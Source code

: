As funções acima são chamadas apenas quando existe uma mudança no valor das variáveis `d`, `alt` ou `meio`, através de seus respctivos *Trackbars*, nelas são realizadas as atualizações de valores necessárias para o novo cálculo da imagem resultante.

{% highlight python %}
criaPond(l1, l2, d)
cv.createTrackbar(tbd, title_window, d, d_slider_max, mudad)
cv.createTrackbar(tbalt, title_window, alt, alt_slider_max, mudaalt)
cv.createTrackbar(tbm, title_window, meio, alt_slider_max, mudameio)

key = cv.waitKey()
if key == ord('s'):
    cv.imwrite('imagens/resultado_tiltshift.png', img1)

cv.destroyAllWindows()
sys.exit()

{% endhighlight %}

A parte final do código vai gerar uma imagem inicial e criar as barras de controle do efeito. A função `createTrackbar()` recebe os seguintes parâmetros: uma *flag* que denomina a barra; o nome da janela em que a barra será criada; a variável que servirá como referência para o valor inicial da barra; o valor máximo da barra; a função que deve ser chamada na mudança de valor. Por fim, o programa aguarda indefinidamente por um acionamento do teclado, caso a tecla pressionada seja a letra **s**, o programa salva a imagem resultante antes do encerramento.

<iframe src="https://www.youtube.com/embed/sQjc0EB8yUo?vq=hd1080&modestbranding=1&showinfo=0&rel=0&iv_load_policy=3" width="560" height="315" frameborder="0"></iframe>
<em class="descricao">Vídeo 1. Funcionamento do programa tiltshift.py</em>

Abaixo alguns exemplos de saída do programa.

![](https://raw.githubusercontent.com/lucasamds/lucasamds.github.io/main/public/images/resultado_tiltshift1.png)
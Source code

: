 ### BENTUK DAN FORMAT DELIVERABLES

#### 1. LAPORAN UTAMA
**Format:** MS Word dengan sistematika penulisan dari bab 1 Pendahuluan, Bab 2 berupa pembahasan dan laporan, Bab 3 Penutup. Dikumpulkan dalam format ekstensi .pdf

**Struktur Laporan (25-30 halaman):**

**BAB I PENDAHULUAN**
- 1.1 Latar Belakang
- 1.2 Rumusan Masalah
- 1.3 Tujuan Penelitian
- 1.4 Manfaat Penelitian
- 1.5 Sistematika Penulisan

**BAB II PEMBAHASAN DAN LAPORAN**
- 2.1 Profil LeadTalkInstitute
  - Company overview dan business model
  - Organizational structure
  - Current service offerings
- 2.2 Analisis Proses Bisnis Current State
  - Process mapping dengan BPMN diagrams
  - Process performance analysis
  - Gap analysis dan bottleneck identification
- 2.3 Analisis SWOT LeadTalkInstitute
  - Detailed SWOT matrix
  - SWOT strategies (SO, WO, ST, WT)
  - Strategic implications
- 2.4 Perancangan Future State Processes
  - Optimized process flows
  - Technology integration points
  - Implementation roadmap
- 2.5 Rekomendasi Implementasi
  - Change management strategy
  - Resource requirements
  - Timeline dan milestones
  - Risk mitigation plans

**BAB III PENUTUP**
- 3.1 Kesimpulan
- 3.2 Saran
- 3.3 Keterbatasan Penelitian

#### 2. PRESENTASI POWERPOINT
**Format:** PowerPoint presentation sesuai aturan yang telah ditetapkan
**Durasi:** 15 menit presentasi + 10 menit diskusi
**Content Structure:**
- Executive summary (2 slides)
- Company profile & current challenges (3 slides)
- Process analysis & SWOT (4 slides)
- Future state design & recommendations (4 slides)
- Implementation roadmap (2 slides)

____

#### [WHAT THIS TASK INVOLVES]
Your reply should contain every record, unchanged and complete.

#### [COMPLETED TASK]
Source code

:As funções acima são chamadas apenas quando existe uma mudança no valor das variáveis `d`, `alt` ou `meio`, através de seus respctivos *Trackbars*, nelas são realizadas as atualizações de valores necessárias para o novo cálculo da imagem resultante.

{% highlight python %}
criaPond(l1, l2, d)
cv.createTrackbar(tbd, title_window, d, d_slider_max, mudad)
cv.createTrackbar(tbalt, title_window, alt, alt_slider_max, mudaalt)
cv.createTrackbar(tbm, title_window, meio, alt_slider_max, mudameio)

key = cv.waitKey()
if key == ord('s'):
    cv.imwrite('imagens/resultado_tiltshift.png', img1)

cv.destroyAllWindows()
sys.exit()

{% endhighlight %}

A parte final do código vai gerar uma imagem inicial e criar as barras de controle do efeito. A função `createTrackbar()` recebe os seguintes parâmetros: uma *flag* que denomina a barra; o nome da janela em que a barra será criada; a variável que servirá como referência para o valor inicial da barra; o valor máximo da barra; a função que deve ser chamada na mudança de valor. Por fim, o programa aguarda indefinidamente por um acionamento do teclado, caso a tecla pressionada seja a letra **s**, o programa salva a imagem resultante antes do encerramento.

<iframe src="https://www.youtube.com/embed/sQjc0EB8yUo?vq=hd1080&modestbranding=1&showinfo=0&rel=0&iv_load_policy=3" width="560" height="315" frameborder="0"></iframe>
<em class="descricao">Vídeo 1. Funcionamento do programa tiltshift.py</em>

Abaixo alguns exemplos de saída do programa.

![](https://raw.githubusercontent.com/lucasamds/lucasamds.github.io/main/public/images/resultado_tiltshift1.png)
Source code

: ### BENTUK DAN FORMAT DELIVERABLES

#### 1. LAPORAN UTAMA
**Format:** MS Word dengan sistematika penulisan dari bab 1 Pendahuluan, Bab 2 berupa pembahasan dan laporan, Bab 3 Penutup. Dikumpulkan dalam format ekstensi .pdf

**Struktur Laporan (25-30 halaman):**

**BAB I PENDAHULUAN**
- 1.1 Latar Belakang
- 1.2 Rumusan Masalah
- 1.3 Tujuan Penelitian
- 1.4 Manfaat Penelitian
- 1.5 Sistematika Penulisan

**BAB II PEMBAHASAN DAN LAPORAN**
- 2.1 Profil LeadTalkInstitute
  - Company overview dan business model
  - Organizational structure
  - Current service offerings
- 2.2 Analisis Proses Bisnis Current State
  - Process mapping dengan BPMN diagrams
  - Process performance analysis
  - Gap analysis dan bottleneck identification
- 2.3 Analisis SWOT LeadTalkInstitute
  - Detailed SWOT matrix
  - SWOT strategies (SO, WO, ST, WT)
  - Strategic implications
- 2.4 Perancangan Future State Processes
  - Optimized process flows
  - Technology integration points
  - Implementation roadmap
- 2.5 Rekomendasi Implementasi
  - Change management strategy
  - Resource requirements
  - Timeline dan milestones
  - Risk mitigation plans

**BAB III PENUTUP**
- 3.1 Kesimpulan
- 3.2 Saran
- 3.3 Keterbatasan Penelitian

#### 2. PRESENTASI POWERPOINT
**Format:** PowerPoint presentation sesuai aturan yang telah ditetapkan
**Durasi:** 15 menit presentasi + 10 menit diskusi
**Content Structure:**
- Executive summary (2 slides)
- Company profile & current challenges (3 slides)
- Process analysis & SWOT (4 slides)
- Future state design & recommendations (4 slides)
- Implementation roadmap (2 slides)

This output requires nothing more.